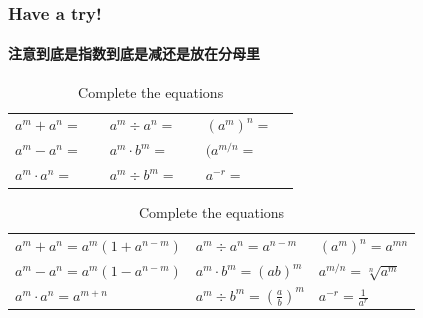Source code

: \documentclass[
	11pt, %
]{beamer}
\begin{document}
	\begin{frame}
	\frametitle{Have a try!}
	\framesubtitle{注意到底是指数到底是减还是放在分母里}
	\begin{table}
		\begin{tabular}{l l l}
			\toprule
			$a^m + a^n= \quad $ & $a^m \div a^n = \quad$ & $(a^m)^n = \quad$ \\
      $a^m - a^n= \quad $ & $a^m \cdot b^m = \quad$ & $(a^{m/n} = \quad$ \\
      $a^m \cdot a^n= \quad $ & $a^m \div b^m = \quad$ & $ a^{-r} = \quad$ \\
			\bottomrule
		\end{tabular}
		\caption{Complete the equations}
	\end{table}

	\pause

		\begin{table}
		\begin{tabular}{l l l}
			\toprule
			$a^m + a^n=  a^m(1 + a^{n-m}) $ & $a^m \div a^n = a^{n-m}$ & $(a^m)^n = a^{mn}$ \\
      $a^m - a^n= a^m(1 - a^{n-m}) $ & $a^m \cdot b^m = (ab)^{m}$ & $a^{m/n} = \sqrt[n]{a^m}$ \\
      $a^m \cdot a^n=  a^{m + n}$ & $a^m \div b^m = (\frac{a}{b})^m$ & $ a^{-r} = \frac{1}{a^r}$ \\
			\bottomrule
		\end{tabular}
		\caption{Complete the equations}
	\end{table}

\end{frame}
\end{document}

-*-*-

### Problem details
The exercise is to copy out every line above that has the word "begin" in it.

### Answer to the exercise
\begin{document}
	\begin{frame}
	\begin{table}
		\begin{tabular}{l l l}
		\begin{table}
		\begin{tabular}{l l l}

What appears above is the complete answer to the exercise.